Both Deripaska and Rusal were named in the April 6 round of sanctions by the US Treasury, making the expensive billion-dollar shootout with Interros highly unlikely and forcing Deripaska to withdraw his nomination for Norilsk Nickels’ board. But now the company could have a chance to gain an upper hand in Norilsk Nickel capital cheaply as a damaged party in the ruling.

The breach of the shareholder agreement by Potanin and Abramovich could give Deripaska's Rusal, as the damaged party, the right to acquire a 7.5% stake in Norilsk Nickel with 25% discount, or buy 1.875% of Norilsk Nickel shares for $1 (current market price of RUB33bn or about $0.5bn), Vedomosti daily commented. 

Rusal, which welcomed the decision of the London court, did not yet comment on whether it will expand its stake in Norilsk Nickel. Nor did Interros yet comment whether it will appeal the ruling.

Analysts surveyed by Kommersant daily commented that now Crispian will have to return the $750mn raised from selling 2.1% Norilsk Nickel state to Interros, and doubt that Abramovich's company will now be able to find other buyers to the shares with such a high premium.

"Interros increased its stake in Nornickel to 34% by buying 1.5-1.6% of its shares from the market (on top of Abramovich's stake), which raised investor concerns over dividends and a change of weights on the board of directors," Aton Equity reminds on June 28.

The analysts believe that the court's decision strengthens Rusal's (coverage suspended) position and returns the status quo between the main shareholders. However, "the ruling could lead to another round of conflict between the major shareholders and weigh on Norilsk's shares, although the disputes so far have had no effect on its operating activity," Aton warns.

BCS Globak Markets argues on June 28 that "the [London court] verdict confirms our take that the shareholder agreement and more importantly the dividend policy [of NorNickel] will remain unchanged until at least December 2022."

As a result, Norilsk remains one of the most attractive dividend stories across the Russian universe with a 12% mark-to-market dividend yield, BCS estimates, seeing the development as Positive.

Previously in London Deripaska argued that he was unaware of Crispian's plans to sell 4% out of its 6.2% stake in Norilsk Nickel to Interros, as it evoked "10 unpleasant years" of cooperation with Potanin and him "playing games" at the shareholder meetings this year, according to Vedomosti daily and the Financial Times.

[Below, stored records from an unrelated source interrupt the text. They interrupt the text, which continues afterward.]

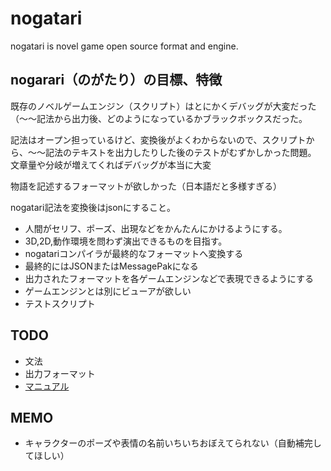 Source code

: # nogatari
nogatari is novel game open source format and engine.

## nogarari（のがたり）の目標、特徴
既存のノベルゲームエンジン（スクリプト）はとにかくデバッグが大変だった（～～記法から出力後、どのようになっているかブラックボックスだった。

記法はオープン担っているけど、変換後がよくわからないので、スクリプトから、～～記法のテキストを出力したりした後のテストがむずかしかった問題。  文章量や分岐が増えてくればデバッグが本当に大変

物語を記述するフォーマットが欲しかった（日本語だと多様すぎる）   

nogatari記法を変換後はjsonにすること。 

- 人間がセリフ、ポーズ、出現などをかんたんにかけるようにする。
- 3D,2D,動作環境を問わず演出できるものを目指す。
- nogatariコンパイラが最終的なフォーマットへ変換する
- 最終的にはJSONまたはMessagePakになる
- 出力されたフォーマットを各ゲームエンジンなどで表現できるようにする 
- ゲームエンジンとは別にビューアが欲しい
- テストスクリプト

## TODO
- 文法  
- 出力フォーマット  
- [マニュアル](/Manual/ja)

## MEMO
- キャラクターのポーズや表情の名前いちいちおぼえてられない（自動補完してほしい）
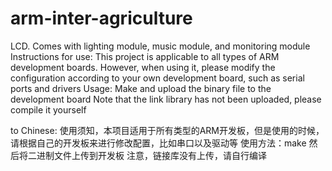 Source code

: # arm-inter-agriculture
LCD. Comes with lighting module, music module, and monitoring module
Instructions for use: This project is applicable to all types of ARM development boards. However, when using it, please modify the configuration according to your own development board, such as serial ports and drivers
Usage: Make and upload the binary file to the development board
Note that the link library has not been uploaded, please compile it yourself

to Chinese:
使用须知，本项目适用于所有类型的ARM开发板，但是使用的时候，请根据自己的开发板来进行修改配置，比如串口以及驱动等
使用方法：make 然后将二进制文件上传到开发板
注意，链接库没有上传，请自行编译
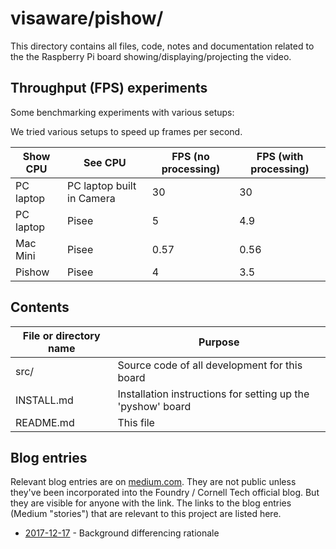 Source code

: # visaware/pishow/

This directory contains all files, code, notes and documentation related to the 
the Raspberry Pi board showing/displaying/projecting the video.

## Throughput (FPS) experiments
Some benchmarking experiments with various setups:

We tried various setups to speed up frames per second.

Show CPU | See CPU | FPS (no processing) | FPS (with processing)
-------- | -------------- | ------------------- | ---------------------
PC laptop | PC laptop built in Camera | 30 | 30
PC laptop | Pisee | 5 | 4.9
Mac Mini | Pisee | 0.57 | 0.56
Pishow | Pisee | 4 | 3.5


## Contents
File or directory name | Purpose
---------------------- | -------
src/                   | Source code of all development for this board
INSTALL.md             | Installation instructions for setting up the 'pyshow' board
README.md              | This file

## Blog entries

Relevant blog entries are on [medium.com](medium.com). They are not
public unless they've been incorporated into the Foundry / Cornell
Tech official blog. But they are visible for anyone with the link. The
links to the blog entries (Medium "stories") that are relevant to this
project are listed here.

* [2017-12-17](https://medium.com/p/b800308564a1/) - Background differencing rationale
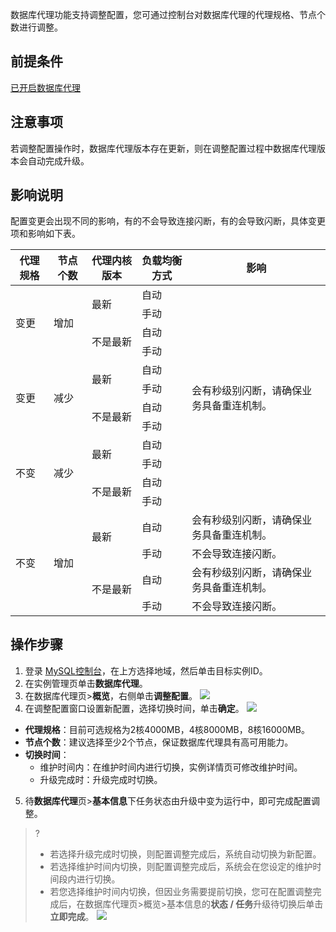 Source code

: ﻿数据库代理功能支持调整配置，您可通过控制台对数据库代理的代理规格、节点个数进行调整。
## 前提条件
[已开启数据库代理](https://cloud.tencent.com/document/product/236/54653)
## 注意事项
若调整配置操作时，数据库代理版本存在更新，则在调整配置过程中数据库代理版本会自动完成升级。
## 影响说明
配置变更会出现不同的影响，有的不会导致连接闪断，有的会导致闪断，具体变更项和影响如下表。
<table>
<thead><tr><th>代理规格</th><th>节点个数</th><th>代理内核版本</th><th>负载均衡方式</th><th>影响</th></tr></thead>
<tbody>
<td rowspan="4">变更</td>
<td rowspan="4">增加</td>
<td rowspan="2">最新</td>
<td>自动</td><td rowspan="12">会有秒级别闪断，请确保业务具备重连机制。</td></tr><tr>
<td>手动</td></tr><tr>
<td rowspan="2">不是最新</td>
<td>自动</td></tr><tr>
<td>手动</td></tr><tr>
<td rowspan="4">变更</td>
<td rowspan="4">减少</td>
<td rowspan="2">最新</td>
<td>自动</td></tr><tr>
<td>手动</td></tr><tr>
<td rowspan="2">不是最新</td>
<td>自动</td></tr><tr>
<td>手动</td></tr><tr>
<td rowspan="4">不变</td>
<td rowspan="4">减少</td>
<td rowspan="2">最新</td>
<td>自动</td></tr><tr>
<td>手动</td></tr><tr>
<td rowspan="2">不是最新</td>
<td>自动</td></tr><tr>
<td>手动</td></tr><tr>
<td rowspan="4">不变</td>
<td rowspan="4">增加</td>
<td rowspan="2">最新</td>
<td>自动</td><td>会有秒级别闪断，请确保业务具备重连机制。</td></tr><tr>
<td>手动</td><td>不会导致连接闪断。</td></tr><tr>
<td rowspan="2">不是最新</td>
<td>自动</td><td>会有秒级别闪断，请确保业务具备重连机制。</td></tr><tr>
<td>手动</td><td>不会导致连接闪断。</td></tr><tr>
<tr>      
</tbody></table>	

## 操作步骤
1. 登录 [MySQL控制台](https://console.cloud.tencent.com/cdb)，在上方选择地域，然后单击目标实例ID。
2. 在实例管理页单击**数据库代理**。
3. 在数据库代理页>**概览**，右侧单击**调整配置**。
![](https://qcloudimg.tencent-cloud.cn/raw/e1d6cb6714059f661e9b67373279b5ea.png)
4. 在调整配置窗口设置新配置，选择切换时间，单击**确定**。
![](https://qcloudimg.tencent-cloud.cn/raw/feb2588d17fe021ecc1de673b925aef6.png)
- **代理规格**：目前可选规格为2核4000MB，4核8000MB，8核16000MB。
- **节点个数**：建议选择至少2个节点，保证数据库代理具有高可用能力。
- **切换时间**：
  - 维护时间内：在维护时间内进行切换，实例详情页可修改维护时间。
  - 升级完成时：升级完成时切换。

5. 待**数据库代理**页>**基本信息**下任务状态由升级中变为运行中，即可完成配置调整。
>?
>- 若选择升级完成时切换，则配置调整完成后，系统自动切换为新配置。
>- 若选择维护时间内切换，则配置调整完成后，系统会在您设定的维护时间段内进行切换。
>- 若您选择维护时间内切换，但因业务需要提前切换，您可在配置调整完成后，在数据库代理页>概览>基本信息的**状态 / 任务**升级待切换后单击**立即完成**。
>![](https://qcloudimg.tencent-cloud.cn/raw/7817c30caf2c92fe75ccf6bc51006b4a.png)

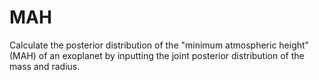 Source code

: # MAH
Calculate the posterior distribution of the "minimum atmospheric height" (MAH) of an exoplanet by inputting the joint posterior distribution of the mass and radius.
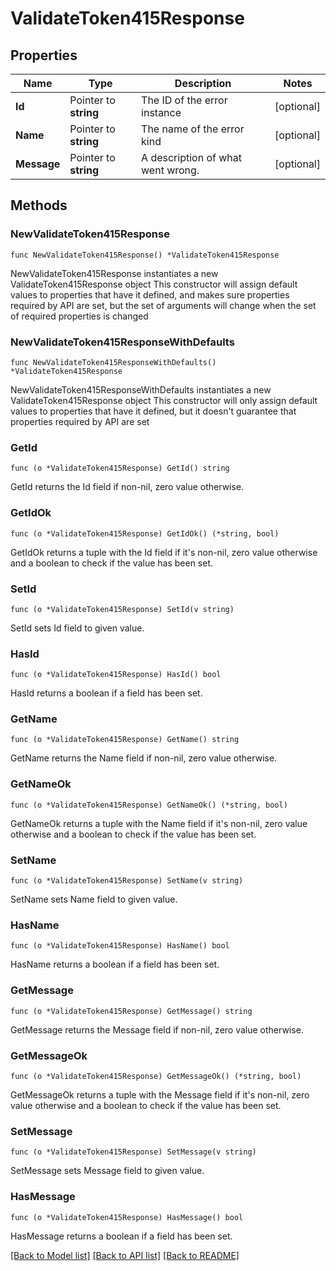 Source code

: # ValidateToken415Response

## Properties

Name | Type | Description | Notes
------------ | ------------- | ------------- | -------------
**Id** | Pointer to **string** | The ID of the error instance | [optional] 
**Name** | Pointer to **string** | The name of the error kind | [optional] 
**Message** | Pointer to **string** | A description of what went wrong. | [optional] 

## Methods

### NewValidateToken415Response

`func NewValidateToken415Response() *ValidateToken415Response`

NewValidateToken415Response instantiates a new ValidateToken415Response object
This constructor will assign default values to properties that have it defined,
and makes sure properties required by API are set, but the set of arguments
will change when the set of required properties is changed

### NewValidateToken415ResponseWithDefaults

`func NewValidateToken415ResponseWithDefaults() *ValidateToken415Response`

NewValidateToken415ResponseWithDefaults instantiates a new ValidateToken415Response object
This constructor will only assign default values to properties that have it defined,
but it doesn't guarantee that properties required by API are set

### GetId

`func (o *ValidateToken415Response) GetId() string`

GetId returns the Id field if non-nil, zero value otherwise.

### GetIdOk

`func (o *ValidateToken415Response) GetIdOk() (*string, bool)`

GetIdOk returns a tuple with the Id field if it's non-nil, zero value otherwise
and a boolean to check if the value has been set.

### SetId

`func (o *ValidateToken415Response) SetId(v string)`

SetId sets Id field to given value.

### HasId

`func (o *ValidateToken415Response) HasId() bool`

HasId returns a boolean if a field has been set.

### GetName

`func (o *ValidateToken415Response) GetName() string`

GetName returns the Name field if non-nil, zero value otherwise.

### GetNameOk

`func (o *ValidateToken415Response) GetNameOk() (*string, bool)`

GetNameOk returns a tuple with the Name field if it's non-nil, zero value otherwise
and a boolean to check if the value has been set.

### SetName

`func (o *ValidateToken415Response) SetName(v string)`

SetName sets Name field to given value.

### HasName

`func (o *ValidateToken415Response) HasName() bool`

HasName returns a boolean if a field has been set.

### GetMessage

`func (o *ValidateToken415Response) GetMessage() string`

GetMessage returns the Message field if non-nil, zero value otherwise.

### GetMessageOk

`func (o *ValidateToken415Response) GetMessageOk() (*string, bool)`

GetMessageOk returns a tuple with the Message field if it's non-nil, zero value otherwise
and a boolean to check if the value has been set.

### SetMessage

`func (o *ValidateToken415Response) SetMessage(v string)`

SetMessage sets Message field to given value.

### HasMessage

`func (o *ValidateToken415Response) HasMessage() bool`

HasMessage returns a boolean if a field has been set.


[[Back to Model list]](../README.md#documentation-for-models) [[Back to API list]](../README.md#documentation-for-api-endpoints) [[Back to README]](../README.md)


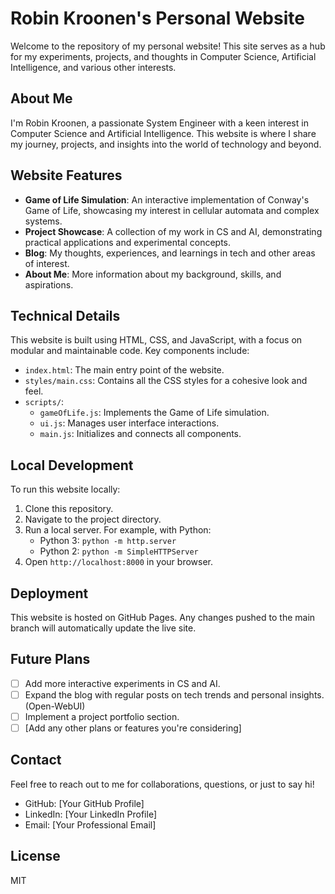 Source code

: # Robin Kroonen's Personal Website

Welcome to the repository of my personal website! This site serves as a hub for my experiments, projects, and thoughts in Computer Science, Artificial Intelligence, and various other interests.

## About Me

I'm Robin Kroonen, a passionate System Engineer with a keen interest in Computer Science and Artificial Intelligence. This website is where I share my journey, projects, and insights into the world of technology and beyond.

## Website Features

- **Game of Life Simulation**: An interactive implementation of Conway's Game of Life, showcasing my interest in cellular automata and complex systems.
- **Project Showcase**: A collection of my work in CS and AI, demonstrating practical applications and experimental concepts.
- **Blog**: My thoughts, experiences, and learnings in tech and other areas of interest.
- **About Me**: More information about my background, skills, and aspirations.

## Technical Details

This website is built using HTML, CSS, and JavaScript, with a focus on modular and maintainable code. Key components include:

- `index.html`: The main entry point of the website.
- `styles/main.css`: Contains all the CSS styles for a cohesive look and feel.
- `scripts/`:
  - `gameOfLife.js`: Implements the Game of Life simulation.
  - `ui.js`: Manages user interface interactions.
  - `main.js`: Initializes and connects all components.

## Local Development

To run this website locally:

1. Clone this repository.
2. Navigate to the project directory.
3. Run a local server. For example, with Python:
   - Python 3: `python -m http.server`
   - Python 2: `python -m SimpleHTTPServer`
4. Open `http://localhost:8000` in your browser.

## Deployment

This website is hosted on GitHub Pages. Any changes pushed to the main branch will automatically update the live site.

## Future Plans

- [ ] Add more interactive experiments in CS and AI.
- [ ] Expand the blog with regular posts on tech trends and personal insights. (Open-WebUI)
- [ ] Implement a project portfolio section.
- [ ] [Add any other plans or features you're considering]

## Contact

Feel free to reach out to me for collaborations, questions, or just to say hi!

- GitHub: [Your GitHub Profile]
- LinkedIn: [Your LinkedIn Profile]
- Email: [Your Professional Email]

## License

MIT
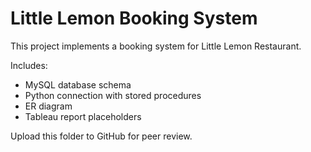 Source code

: # Little Lemon Booking System

This project implements a booking system for Little Lemon Restaurant.

Includes:
- MySQL database schema
- Python connection with stored procedures
- ER diagram
- Tableau report placeholders

Upload this folder to GitHub for peer review.
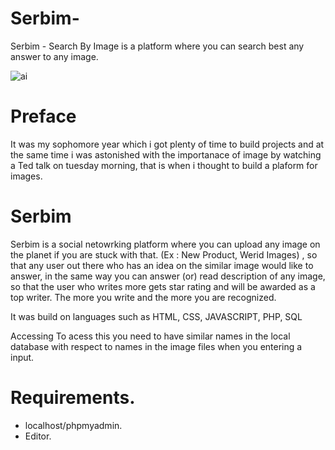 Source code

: # Serbim-
Serbim - Search By Image is a platform where you can search best any answer to any image.

![ai](https://user-images.githubusercontent.com/17832859/41339373-418fa532-6f12-11e8-8ff6-3ecc33be2224.png)

# Preface
It was my sophomore year which i got plenty of time to build projects and at the same time i was astonished with the importanace of image by watching a Ted talk on tuesday morning, that is when i thought to build a plaform for images.

# Serbim
Serbim is a social netowrking platform where you can upload any image on the planet if you are stuck with that. (Ex : New Product, Werid Images) , so that any user out there who has an idea on the similar image would like to answer, in the same way you can answer (or) read description of any image, so that the user who writes more gets star rating and will be awarded as a top writer.
The more you write and the more you are recognized.

It was build on languages such as HTML, CSS, JAVASCRIPT, PHP, SQL

Accessing
To acess this you need to have similar names in the local database with respect to names in the image files when you entering a input.
# Requirements.
* localhost/phpmyadmin.
* Editor.

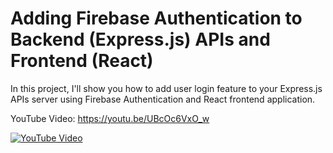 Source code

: # Adding Firebase Authentication to Backend (Express.js) APIs and Frontend (React)

In this project, I'll show you how to add user login feature to your Express.js APIs server using Firebase Authentication and React frontend application.

YouTube Video: https://youtu.be/UBcOc6VxO_w

[![YouTube Video](https://img.youtube.com/vi/UBcOc6VxO_w/0.jpg)](https://www.youtube.com/watch?v=UBcOc6VxO_w "Everything Is AWESOME")

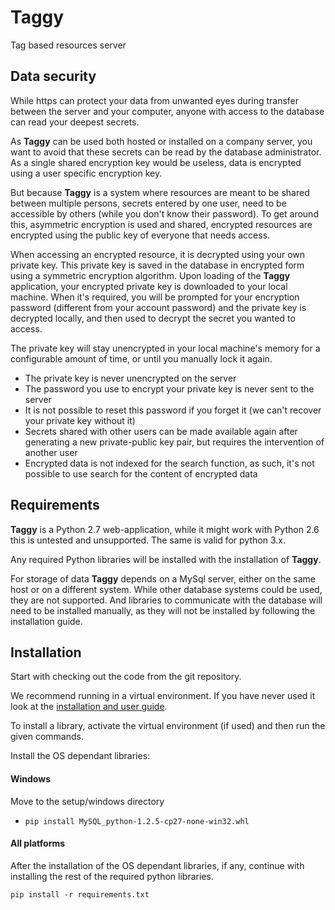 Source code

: # Taggy
Tag based resources server


## Data security
While https can protect your data from unwanted eyes during transfer between the server and your computer, anyone with access to the database can read your deepest secrets.

As **Taggy** can be used both hosted or installed on a company server, you want to avoid that these secrets can be read by the database administrator.
As a single shared encryption key would be useless, data is encrypted using a user specific encryption key.
 
But because **Taggy** is a system where resources are meant to be shared between multiple persons, secrets entered by one user, need to be accessible by others (while you don't know their password). To get around this, asymmetric encryption is used and shared, encrypted resources are encrypted using the public key of everyone that needs access.

When accessing an encrypted resource, it is decrypted using your own private key. This private key is saved in the database in encrypted form using a symmetric encryption algorithm. 
Upon loading of the **Taggy** application, your encrypted private key is downloaded to your local machine. When it's required, you will be prompted for your encryption password 
(different from your account password) and the private key is decrypted locally, and then used to decrypt the secret you wanted to access.

The private key will stay unencrypted in your local machine's memory for a configurable amount of time, or until you manually lock it again.

- The private key is never unencrypted on the server
- The password you use to encrypt your private key is never sent to the server
- It is not possible to reset this password if you forget it (we can't recover your private key without it)
- Secrets shared with other users can be made available again after generating a new private-public key pair, but requires the intervention of another user
- Encrypted data is not indexed for the search function, as such, it's not possible to use search for the content of encrypted data

## Requirements
**Taggy** is a Python 2.7 web-application, while it might work with Python 2.6 this is untested and unsupported. The same is valid for python 3.x.

Any required Python libraries will be installed with the installation of **Taggy**.

For storage of data **Taggy** depends on a MySql server, either on the same host or on a different system. 
While other database systems could be used, they are not supported. 
And libraries to communicate with the database will need to be installed manually, as they will not be installed by following the installation guide.

## Installation
Start with checking out the code from the git repository.

We recommend running in a virtual environment. If you have never used it look at the [installation and user guide](https://virtualenv.pypa.io/en/stable/).

To install a library, activate the virtual environment (if used) and then run the given commands.

Install the OS dependant libraries:

#### Windows
Move to the setup/windows directory

- `pip install MySQL_python-1.2.5-cp27-none-win32.whl`

#### All platforms
After the installation of the OS dependant libraries, if any, continue with installing the rest of the required python libraries.

`pip install -r requirements.txt`
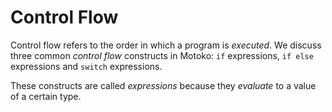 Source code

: # Control Flow

Control flow refers to the order in which a program is *executed*. We discuss three common *control flow* constructs in Motoko: `if` expressions, `if else` expressions and `switch` expressions.

These constructs are called *expressions* because they *evaluate* to a value of a certain type. 
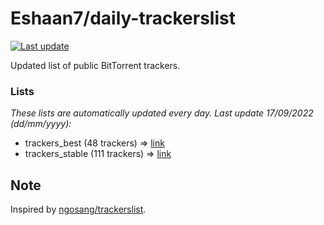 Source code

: 
# Eshaan7/daily-trackerslist 

[![Last update](https://img.shields.io/badge/Last%20update-17/09/2022-blue.svg)](#)

Updated list of public BitTorrent trackers.

### Lists
*These lists are automatically updated every day. Last update 17/09/2022 (_dd/mm/yyyy_):*

* trackers_best (48 trackers) => [link](https://raw.githubusercontent.com/eshaan7/daily-trackerslist/master/trackers_best.txt)
* trackers_stable (111 trackers) => [link](https://raw.githubusercontent.com/eshaan7/daily-trackerslist/master/trackers_stable.txt)

## Note

Inspired by [ngosang/trackerslist](https://github.com/ngosang/trackerslist).
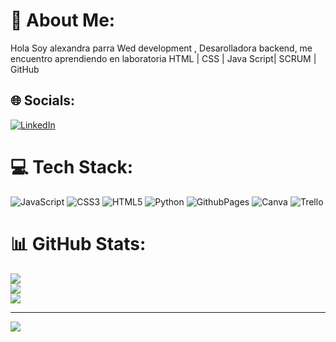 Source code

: # 💫 About Me:
Hola Soy alexandra parra Wed development , Desarolladora backend, me encuentro aprendiendo en laboratoria  HTML | CSS | Java Script| SCRUM | GitHub


## 🌐 Socials:
[![LinkedIn](https://img.shields.io/badge/LinkedIn-%230077B5.svg?logo=linkedin&logoColor=white)](https://linkedin.com/in/alexandraparra-developer) 

# 💻 Tech Stack:
![JavaScript](https://img.shields.io/badge/javascript-%23323330.svg?style=for-the-badge&logo=javascript&logoColor=%23F7DF1E) ![CSS3](https://img.shields.io/badge/css3-%231572B6.svg?style=for-the-badge&logo=css3&logoColor=white) ![HTML5](https://img.shields.io/badge/html5-%23E34F26.svg?style=for-the-badge&logo=html5&logoColor=white) ![Python](https://img.shields.io/badge/python-3670A0?style=for-the-badge&logo=python&logoColor=ffdd54) ![GithubPages](https://img.shields.io/badge/github%20pages-121013?style=for-the-badge&logo=github&logoColor=white) ![Canva](https://img.shields.io/badge/Canva-%2300C4CC.svg?style=for-the-badge&logo=Canva&logoColor=white) ![Trello](https://img.shields.io/badge/Trello-%23026AA7.svg?style=for-the-badge&logo=Trello&logoColor=white)
# 📊 GitHub Stats:
![](https://github-readme-stats.vercel.app/api?username=AlexaparraUnal&theme=omni&hide_border=false&include_all_commits=false&count_private=false)<br/>
![](https://github-readme-streak-stats.herokuapp.com/?user=AlexaparraUnal&theme=omni&hide_border=false)<br/>
![](https://github-readme-stats.vercel.app/api/top-langs/?username=AlexaparraUnal&theme=omni&hide_border=false&include_all_commits=false&count_private=false&layout=compact)

---
[![](https://visitcount.itsvg.in/api?id=AlexaparraUnal&icon=0&color=0)](https://visitcount.itsvg.in)

<!-- Proudly created with GPRM ( https://gprm.itsvg.in ) -->
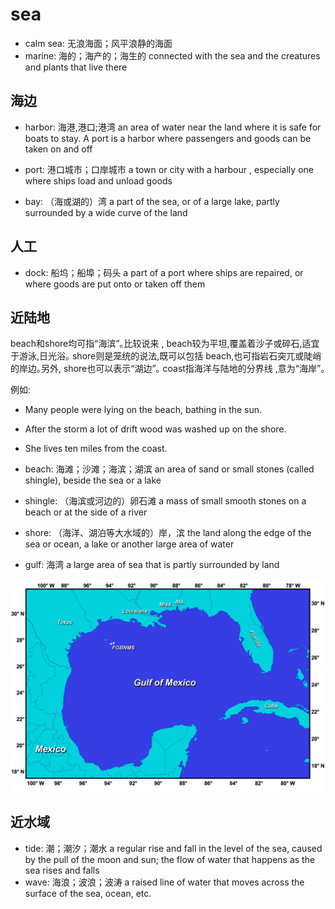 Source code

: # sea

- calm sea: 无浪海面；风平浪静的海面
- marine: 海的；海产的；海生的 connected with the sea and the creatures and plants that live there

## 海边

- harbor: 海港,港口;港湾 an area of water near the land where it is safe for boats to stay. A port is a harbor where passengers and goods can be taken on and off
- port: 港口城市；口岸城市 a town or city with a harbour , especially one where ships load and unload goods

- bay: （海或湖的）湾 a part of the sea, or of a large lake, partly surrounded by a wide curve of the land

## 人工

- dock: 船坞；船埠；码头 a part of a port where ships are repaired, or where goods are put onto or taken off them

## 近陆地

beach和shore均可指“海滨”｡比较说来 , beach较为平坦,覆盖着沙子或碎石,适宜于游泳,日光浴｡ shore则是笼统的说法,既可以包括 beach,也可指岩石突兀或陡峭的岸边｡另外, shore也可以表示“湖边”｡ coast指海洋与陆地的分界线 ,意为“海岸”｡

例如:

- Many people were lying on the beach, bathing in the sun.
- After the storm a lot of drift wood was washed up on the shore.
- She lives ten miles from the coast.

- beach: 海滩；沙滩；海滨；湖滨 an area of sand or small stones (called shingle), beside the sea or a lake
- shingle: （海滨或河边的）卵石滩 a mass of small smooth stones on a beach or at the side of a river
- shore: （海洋、湖泊等大水域的）岸，滨 the land along the edge of the sea or ocean, a lake or another large area of water
- gulf: 海湾 a large area of sea that is partly surrounded by land

![](images/Gulf-of-Mexico-Map.jpg)

## 近水域

- tide: 潮；潮汐；潮水 a regular rise and fall in the level of the sea, caused by the pull of the moon and sun; the flow of water that happens as the sea rises and falls
- wave: 海浪；波浪；波涛 a raised line of water that moves across the surface of the sea, ocean, etc.


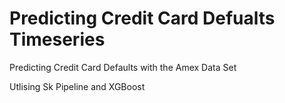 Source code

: # Predicting Credit Card Defualts Timeseries

Predicting Credit Card Defaults with the Amex Data Set 

Utlising Sk Pipeline and XGBoost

The conflict between Potanin and Deripaska came out of a row over what to do with Norilsk Nickel’s free cash flow, with the former arguing in favour of higher investment and the latter of more dividend payments.

"We definitely see the world differently. Shareholders want more dividends. Managers want more capex…," Potanin was quoted by the Financial Times as saying and claiming that "the dividends he [Deripaska] expects are too high.” 

In response Rusal commented that Norilsk Nickel’s dividend policy was “an essential part of the shareholders agreement to which Mr Potanin has agreed”, which improved its market capitalisation and was supported by a majority of research analysts. Rusal also slammed Potanin's "capex ambitions" as dealing with "very risky mega projects, which lock Norilsk into being a resource company.” 

In December 2012, a dispute between Rusal and Interros was resolved through the signing of a shareholder agreement between the two parties and with the introduction of an arbiter shareholder, Crispian Investments Limited, controlled by London-based billionaire Roman Abramovich. Neither Vladimir Potanin nor Roman Abramovich are currently on the board of Norilsk Nickel.